PROJECT SUMMARY / ABSTRACT Through decades of research, genome-wide association studies (GWAS) have identified heritable coding and noncoding single-nucleotide polymorphisms (SNPs) that lead to an increased risk of developing Alzheimer's disease (AD). However, the vast majority of these SNPs remain largely under-characterized, and their contribution to AD pathogenesis remains unclear, marking a critical roadblock to our understanding of AD genetics and pathogenesis. While SNPs within the APOE and TREM2 genes have identified vital nodes in AD biology, most AD-related SNPs reside within the noncoding genome, making their functional roles in the disease less clear. Co-inheritance of nearby SNPs (linkage disequilibrium) and the cell type-specificity of noncoding regulatory elements further complicate functional annotation of noncoding SNPs in AD. As part of the Alzheimer's Disease Sequencing Project Functional Genomics Consortium (ADSP FGC), this project will provide a robust and conclusive functional characterization of AD-related noncoding SNPs. To do this, we will first create a comprehensive single-cell atlas of gene expression and chromatin accessibility across a cohort of diverse clinico-pathologic states related to AD (Aim 1). Using these cell type-specific gene regulatory landscapes, we will develop and implement innovative machine learning and statistical genomics methods to predict functional noncoding, splicing, and coding SNPs (Aim 2). We will then validate these predictions using massively parallel reporter assays (MPRAs) and large-scale, scarless, single-base CRISPR editing of iPSCs followed by cell type-specific differentiations (Aim 3).

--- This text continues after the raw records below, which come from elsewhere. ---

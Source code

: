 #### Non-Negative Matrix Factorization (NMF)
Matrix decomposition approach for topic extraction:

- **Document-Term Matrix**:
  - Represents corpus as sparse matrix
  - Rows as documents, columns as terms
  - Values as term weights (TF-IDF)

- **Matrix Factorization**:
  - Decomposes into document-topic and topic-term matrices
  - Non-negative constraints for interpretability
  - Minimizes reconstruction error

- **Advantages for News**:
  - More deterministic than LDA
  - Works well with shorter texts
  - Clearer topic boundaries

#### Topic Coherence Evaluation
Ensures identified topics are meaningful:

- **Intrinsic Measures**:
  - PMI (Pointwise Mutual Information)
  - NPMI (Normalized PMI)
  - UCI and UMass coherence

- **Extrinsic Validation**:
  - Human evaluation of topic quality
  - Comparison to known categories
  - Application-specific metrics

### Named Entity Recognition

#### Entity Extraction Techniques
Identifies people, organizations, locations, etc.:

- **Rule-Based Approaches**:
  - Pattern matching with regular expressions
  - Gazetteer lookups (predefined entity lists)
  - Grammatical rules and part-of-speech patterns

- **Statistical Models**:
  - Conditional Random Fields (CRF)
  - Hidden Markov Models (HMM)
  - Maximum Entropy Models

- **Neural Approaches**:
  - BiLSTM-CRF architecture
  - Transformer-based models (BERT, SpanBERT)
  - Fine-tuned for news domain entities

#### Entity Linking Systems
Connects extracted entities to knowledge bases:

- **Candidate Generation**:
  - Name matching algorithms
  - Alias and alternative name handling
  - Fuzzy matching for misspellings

Taken together (Aim 4), this project will pinpoint the functional SNPs and target cell types for dozens of AD-related risk loci and provide an unprecedented picture of the gene regulatory landscape of AD. This work will be performed as a joint collaboration between Stanford University and the Gladstone Institutes at UCSF. Our team, with many long-standing collaborations, has extensive experience in consortium science with long-term involvement in the Encyclopedia of DNA Elements, The Cancer Genome Atlas, and The Genotype-Tissue Expression Project. The proposed project is thus well- positioned to integrate into the highly collaborative ADSP Functional Genomics Consortium.

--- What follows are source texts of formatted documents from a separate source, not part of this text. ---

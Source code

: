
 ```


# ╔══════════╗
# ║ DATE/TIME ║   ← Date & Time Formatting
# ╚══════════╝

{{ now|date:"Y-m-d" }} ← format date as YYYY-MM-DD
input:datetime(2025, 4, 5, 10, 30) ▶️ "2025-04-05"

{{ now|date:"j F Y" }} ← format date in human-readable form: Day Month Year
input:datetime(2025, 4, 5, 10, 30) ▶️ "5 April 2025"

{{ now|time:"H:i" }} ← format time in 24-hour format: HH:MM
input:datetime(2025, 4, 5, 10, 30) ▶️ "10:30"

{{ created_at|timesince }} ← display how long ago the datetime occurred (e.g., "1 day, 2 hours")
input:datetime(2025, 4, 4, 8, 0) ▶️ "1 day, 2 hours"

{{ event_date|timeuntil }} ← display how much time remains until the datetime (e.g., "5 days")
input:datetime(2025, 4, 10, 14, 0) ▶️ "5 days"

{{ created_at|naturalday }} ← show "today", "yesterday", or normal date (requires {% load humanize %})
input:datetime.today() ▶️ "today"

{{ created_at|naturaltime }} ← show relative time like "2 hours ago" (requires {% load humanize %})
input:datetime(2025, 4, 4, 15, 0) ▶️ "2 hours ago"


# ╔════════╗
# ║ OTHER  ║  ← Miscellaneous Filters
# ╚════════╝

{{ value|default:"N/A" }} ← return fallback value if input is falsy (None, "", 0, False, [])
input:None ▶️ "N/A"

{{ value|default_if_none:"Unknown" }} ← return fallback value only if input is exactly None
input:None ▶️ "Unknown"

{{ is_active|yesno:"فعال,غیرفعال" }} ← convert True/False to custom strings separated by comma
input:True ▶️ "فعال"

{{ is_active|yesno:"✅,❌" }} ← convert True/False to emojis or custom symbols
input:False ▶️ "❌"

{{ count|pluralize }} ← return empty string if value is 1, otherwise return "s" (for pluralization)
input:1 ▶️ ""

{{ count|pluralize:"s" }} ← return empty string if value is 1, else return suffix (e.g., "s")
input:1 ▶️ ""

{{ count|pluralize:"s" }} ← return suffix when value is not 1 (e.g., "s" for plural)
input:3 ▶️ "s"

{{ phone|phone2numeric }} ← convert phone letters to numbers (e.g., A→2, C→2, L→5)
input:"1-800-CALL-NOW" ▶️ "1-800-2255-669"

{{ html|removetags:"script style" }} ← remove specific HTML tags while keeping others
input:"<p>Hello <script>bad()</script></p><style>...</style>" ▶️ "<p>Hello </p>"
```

项目概要/摘要 经过数十年的研究，全基因组关联研究 (GWAS) 已经确定了可遗传的编码和 非编码单核苷酸多态性 (SNP) 会增加患阿尔茨海默病的风险 疾病（AD）。然而，这些 SNP 中的绝大多数仍然没有被充分表征，并且它们的特征 对 AD 发病机制的贡献仍不清楚，这是我们理解 AD 的一个关键障碍 遗传学和发病机制。 APOE 和 TREM2 基因内的 SNP 已识别出 AD 中的重要节点 生物学上，大多数与 AD 相关的 SNP 位于非编码基因组内，使其在 病情不太清楚。附近 SNP 的共同遗传（连锁不平衡）和细胞类型特异性 非编码调控元件使 AD 中非编码 SNP 的功能注释进一步复杂化。作为一部分 阿尔茨海默病测序项目功能基因组学联盟 (ADSP FGC)，该项目将 提供 AD 相关非编码 SNP 的稳健且结论性的功能表征。为此，我们将 首先创建一个全面的单细胞基因表达和染色质可及性图谱 与 AD 相关的多种临床病理状态（目标 1）。利用这些细胞类型特异性基因调控 景观，我们将开发和实施创新的机器学习和统计基因组学方法 预测功能性非编码、剪接和编码 SNP（目标 2）。然后我们将使用以下方法验证这些预测 iPSC 的大规模并行报告分析 (MPRA) 和大规模、无疤痕、单碱基 CRISPR 编辑 其次是细胞类型特异性分化（目标 3）。综上所述（目标 4），该项目将确定 数十个 AD 相关风险位点的功能性 SNP 和靶细胞类型，提供了前所未有的图像 AD 的基因调控景观。这项工作将由斯坦福大学和斯坦福大学联合合作进行 大学和加州大学旧金山分校格拉德斯通研究所。我们的团队拥有许多长期的合作关系， 长期参与 DNA 元素百科全书，在联盟科学方面拥有丰富的经验， 癌症基因组图谱和基因型组织表达项目。因此，拟议的项目是很好的 定位于融入高度协作的 ADSP 功能基因组学联盟。